__What is needed__: Scan the material below for the word "significant", then copy every line in which it appears.

__Provided material__:
___
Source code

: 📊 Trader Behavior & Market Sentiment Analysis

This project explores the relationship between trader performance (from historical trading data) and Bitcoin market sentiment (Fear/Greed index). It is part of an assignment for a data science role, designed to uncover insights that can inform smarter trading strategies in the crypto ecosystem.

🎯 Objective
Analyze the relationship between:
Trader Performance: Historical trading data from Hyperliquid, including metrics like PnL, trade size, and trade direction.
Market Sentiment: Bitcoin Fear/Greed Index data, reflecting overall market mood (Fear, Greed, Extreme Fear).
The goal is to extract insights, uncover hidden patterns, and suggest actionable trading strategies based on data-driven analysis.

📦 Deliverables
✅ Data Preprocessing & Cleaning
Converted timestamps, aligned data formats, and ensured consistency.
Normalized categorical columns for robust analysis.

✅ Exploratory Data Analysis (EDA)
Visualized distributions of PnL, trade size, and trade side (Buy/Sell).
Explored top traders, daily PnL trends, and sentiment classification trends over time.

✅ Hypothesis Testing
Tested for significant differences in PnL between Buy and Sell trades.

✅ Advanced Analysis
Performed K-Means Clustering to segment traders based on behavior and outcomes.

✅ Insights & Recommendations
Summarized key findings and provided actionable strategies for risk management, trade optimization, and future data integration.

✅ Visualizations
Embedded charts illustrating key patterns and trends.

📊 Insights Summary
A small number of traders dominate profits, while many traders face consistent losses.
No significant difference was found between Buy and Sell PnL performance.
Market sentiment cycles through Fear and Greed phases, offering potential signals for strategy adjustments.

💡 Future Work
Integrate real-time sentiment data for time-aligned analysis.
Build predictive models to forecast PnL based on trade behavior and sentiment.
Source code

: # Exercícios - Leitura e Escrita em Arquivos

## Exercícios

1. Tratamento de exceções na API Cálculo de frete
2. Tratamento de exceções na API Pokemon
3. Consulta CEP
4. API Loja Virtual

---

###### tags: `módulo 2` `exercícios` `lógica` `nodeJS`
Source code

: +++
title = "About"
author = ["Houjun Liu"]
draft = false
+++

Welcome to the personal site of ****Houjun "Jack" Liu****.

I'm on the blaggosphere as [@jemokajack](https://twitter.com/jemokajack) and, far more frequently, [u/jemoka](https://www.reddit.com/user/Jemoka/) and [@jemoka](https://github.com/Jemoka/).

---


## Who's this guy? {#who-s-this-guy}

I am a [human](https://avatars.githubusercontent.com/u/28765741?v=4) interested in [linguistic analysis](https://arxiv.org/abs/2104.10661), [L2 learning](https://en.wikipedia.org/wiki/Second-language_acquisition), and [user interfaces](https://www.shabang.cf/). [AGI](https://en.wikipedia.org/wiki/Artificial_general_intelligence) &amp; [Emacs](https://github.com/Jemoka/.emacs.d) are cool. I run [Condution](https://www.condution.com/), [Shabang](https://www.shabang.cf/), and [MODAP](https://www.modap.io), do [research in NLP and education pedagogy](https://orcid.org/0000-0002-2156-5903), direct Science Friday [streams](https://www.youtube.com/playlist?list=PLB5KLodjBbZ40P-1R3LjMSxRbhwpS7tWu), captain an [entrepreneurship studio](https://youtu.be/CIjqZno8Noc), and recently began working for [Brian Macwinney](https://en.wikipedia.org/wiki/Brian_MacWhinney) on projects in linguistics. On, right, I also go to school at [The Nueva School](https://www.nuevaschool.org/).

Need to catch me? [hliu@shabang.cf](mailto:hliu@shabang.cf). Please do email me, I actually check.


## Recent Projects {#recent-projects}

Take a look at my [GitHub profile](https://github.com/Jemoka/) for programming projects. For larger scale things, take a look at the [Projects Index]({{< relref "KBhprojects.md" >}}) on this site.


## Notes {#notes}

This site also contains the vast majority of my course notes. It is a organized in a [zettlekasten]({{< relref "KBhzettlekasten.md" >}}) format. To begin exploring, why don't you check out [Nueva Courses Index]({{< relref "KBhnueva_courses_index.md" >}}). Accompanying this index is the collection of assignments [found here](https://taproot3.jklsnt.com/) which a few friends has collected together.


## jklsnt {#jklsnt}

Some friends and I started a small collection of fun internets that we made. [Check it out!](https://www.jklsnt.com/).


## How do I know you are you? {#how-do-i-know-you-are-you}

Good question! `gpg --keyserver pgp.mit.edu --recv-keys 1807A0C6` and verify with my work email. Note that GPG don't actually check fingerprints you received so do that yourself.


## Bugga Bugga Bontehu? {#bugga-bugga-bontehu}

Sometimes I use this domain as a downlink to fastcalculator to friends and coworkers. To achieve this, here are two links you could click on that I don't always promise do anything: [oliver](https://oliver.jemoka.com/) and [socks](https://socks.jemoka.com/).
___
__Solution__:
Tested for significant differences in PnL between Buy and Sell trades.
No significant difference was found between Buy and Sell PnL performance.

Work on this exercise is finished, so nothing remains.